• **TASK BRIEF**
Print every entry again, precisely as written.

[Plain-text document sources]
Segment Open

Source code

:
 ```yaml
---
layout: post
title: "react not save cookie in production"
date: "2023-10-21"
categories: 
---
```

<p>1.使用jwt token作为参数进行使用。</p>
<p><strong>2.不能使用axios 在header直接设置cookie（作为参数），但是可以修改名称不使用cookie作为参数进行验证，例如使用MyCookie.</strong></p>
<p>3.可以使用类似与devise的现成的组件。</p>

Segment Closed

• **WRITTEN SOLUTION**
Source code

:
 ```yaml
---
layout: post
title: "react not save cookie in production"
date: "2023-10-21"
categories: 
---
```

<p>1.使用jwt token作为参数进行使用。</p>
<p><strong>2.不能使用axios 在header直接设置cookie（作为参数），但是可以修改名称不使用cookie作为参数进行验证，例如使用MyCookie.</strong></p>
<p>3.可以使用类似与devise的现成的组件。</p>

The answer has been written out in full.